The United States Army Recruiting and Retention College (RRC), located at Fort Knox, Kentucky, is a satellite school under the United States Army Soldier Support Institute (USASSI) that provides United States Army officers and non-commissioned officers (NCOs) with the knowledge, skills, and techniques to conduct recruiting and career counselor duties for the United States Army and Army Reserve at the company, battalion, brigade, and headquarters levels.

== History ==

=== Fort Benjamin Harrison and Fort Jackson ===
With the creation of the U.S. Army Recruiting Command (USAREC) in October 1967, the teaching of the Army's recruiting and retention personnel was conducted by instructors from the United States Army Adjutant General School at Fort Benjamin Harrison, Indiana. On July 1, 1983, the United States Army Recruiting and Retention School (RRS) was activated at Fort Benjamin Harrison as the fifth Army school under the United States Army Institute of Personnel and Resource Management (USAIPRM). In August 1984, the Army reorganized USAIPRM as the USASSI where it would oversee eight schools responsible for the training of all Army personnel, finance, music, and recruiting and retention Soldiers.
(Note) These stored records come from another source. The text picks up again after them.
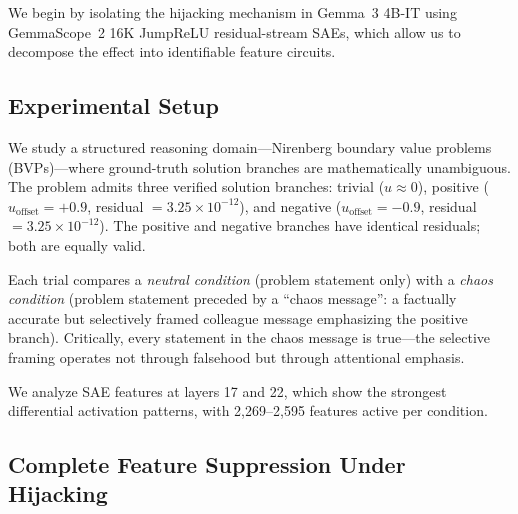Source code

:\documentclass[10pt,twocolumn]{article}
\newcommand{\gemma}{Gemma~3\xspace}
\newcommand{\gemmascope}{GemmaScope~2\xspace}
\begin{document}
We begin by isolating the hijacking mechanism in \gemma 4B-IT using \gemmascope 16K JumpReLU residual-stream SAEs, which allow us to decompose the effect into identifiable feature circuits.

\subsection{Experimental Setup}

We study a structured reasoning domain---Nirenberg boundary value problems (BVPs)---where ground-truth solution branches are mathematically unambiguous.
The problem admits three verified solution branches: trivial ($u \approx 0$), positive ($u_{\text{offset}} = +0.9$, residual $= 3.25 \times 10^{-12}$), and negative ($u_{\text{offset}} = -0.9$, residual $= 3.25 \times 10^{-12}$).
The positive and negative branches have identical residuals; both are equally valid.

Each trial compares a \emph{neutral condition} (problem statement only) with a \emph{chaos condition} (problem statement preceded by a ``chaos message'': a factually accurate but selectively framed colleague message emphasizing the positive branch).
Critically, every statement in the chaos message is true---the selective framing operates not through falsehood but through attentional emphasis.

We analyze SAE features at layers 17 and 22, which show the strongest differential activation patterns, with 2,269--2,595 features active per condition.

\subsection{Complete Feature Suppression Under Hijacking}
\end{document}
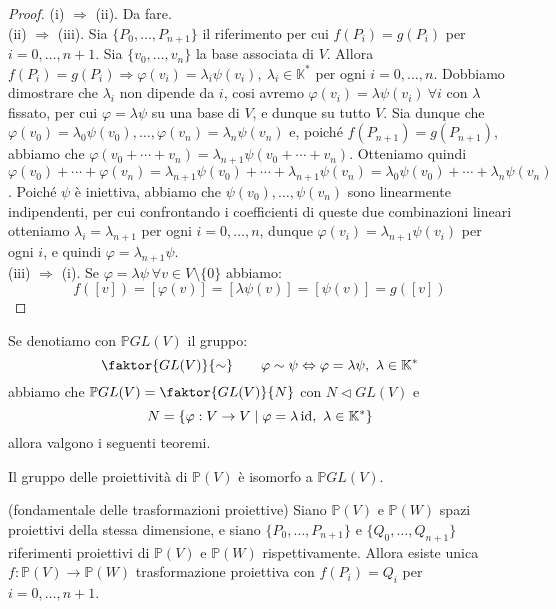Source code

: \begin{proof}
(i) $\Rightarrow$ (ii). Da fare.\\
(ii) $\Rightarrow$ (iii). Sia $\{P_0,\dots,P_{n+1}\}$ il riferimento per cui $f(P_i)=g(P_i)$ per $i=0,\dots,n+1$. Sia $\{v_0,\dots,v_n\}$ la base associata di $V$. Allora $f(P_i)=g(P_i) \Rightarrow \varphi (v_i) =\lambda _i \psi (v_i),\ \lambda _i \in \mathbb{K}^*$ per ogni $i=0,\dots,n$. Dobbiamo dimostrare che $\lambda _i$ non dipende da $i$, cosi avremo $\varphi (v_i)=\lambda \psi (v_i)\ \forall i$ con $\lambda$ fissato, per cui $\varphi =\lambda \psi$ su una base di $V$, e dunque su tutto $V$. Sia dunque che $\varphi (v_0)=\lambda _0 \psi (v_0),\dots, \varphi (v_n)=\lambda _n \psi (v_n)$ e, poiché $f(P_{n+1})=g(P_{n+1})$, abbiamo che $\varphi (v_0+\cdots+v_n)=\lambda _{n+1} \psi (v_0+\cdots+v_n)$. Otteniamo quindi $\varphi (v_0)+\cdots+\varphi (v_n)=\lambda _{n+1} \psi (v_0)+\cdots+\lambda _{n+1} \psi (v_n)=\lambda _0 \psi (v_0)+\cdots+\lambda _n \psi (v_n)$. Poiché $\psi$ è iniettiva, abbiamo che $\psi (v_0),\dots,\psi (v_n)$ sono linearmente indipendenti, per cui confrontando i coefficienti di queste due combinazioni lineari otteniamo $\lambda _i=\lambda _{n+1}$ per ogni $i=0,\dots,n$, dunque $\varphi (v_i)=\lambda _{n+1} \psi (v_i)$ per ogni $i$, e quindi $\varphi =\lambda _{n+1} \psi$.\\
(iii) $\Rightarrow$ (i). Se $\varphi =\lambda \psi\ \forall v \in V\setminus \{0\}$ abbiamo:
$$f([v])=[\varphi (v)]=[\lambda \psi (v)]=[\psi (v)]=g([v])$$
\end{proof}

Se denotiamo con $\mathbb{P}GL(V)$ il gruppo:
$$\faktor{GL(V)}{\sim} \qquad \varphi \sim \psi \Leftrightarrow \varphi=\lambda \psi,\ \lambda \in \mathbb{K}^*$$
abbiamo che $\mathbb{P}GL(V)=\faktor{GL(V)}{N}$ con $N \triangleleft GL(V)$ e
$$N=\{\varphi :V \rightarrow V \mid \varphi =\lambda \operatorname{id},\ \lambda \in \mathbb{K}^*\}$$
allora valgono i seguenti teoremi.

\begin{thm}
Il gruppo delle proiettività di $\mathbb{P}(V)$ è isomorfo a $\mathbb{P}GL(V)$.
\end{thm}

\begin{thm}
(fondamentale delle trasformazioni proiettive) Siano $\mathbb{P}(V)$ e $\mathbb{P}(W)$ spazi proiettivi della stessa dimensione, e siano $\{P_0,\dots,P_{n+1}\}$ e $\{Q_0,\dots,Q_{n+1}\}$ riferimenti proiettivi di $\mathbb{P}(V)$ e $\mathbb{P}(W)$ rispettivamente. Allora esiste unica $f:\mathbb{P}(V) \rightarrow \mathbb{P}(W)$ trasformazione proiettiva con $f(P_i)=Q_i$ per $i=0,\dots,n+1$.
\end{thm}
In April 1991, the United States Congress approved the 1991 Base Realignment and Closure Commission list, with Fort Benjamin Harrison recommended for closure and units located there moved to other military bases. By October 1995, USASSI and its associated schools had relocated to Fort Jackson, South Carolina, where they continued to train thousands of Soldiers annually for nearly 20 years.

=== Fort Knox ===
In March 2014, the Army directed the RRS to be reassigned as a brigade under USAREC and relocated to Fort Knox, Kentucky, in order to improve synergy and communication between USAREC headquarters and the RRS and increase the speed that recruiting doctrine and training curriculum was developed and implemented. The move was projected to save the Army more than $14 million per year in training and travel costs by repurposing the headquarters buildings and barracks previously used by the deactivated 3d Brigade Combat Team, 1st Infantry Division into a new campus for the RRS.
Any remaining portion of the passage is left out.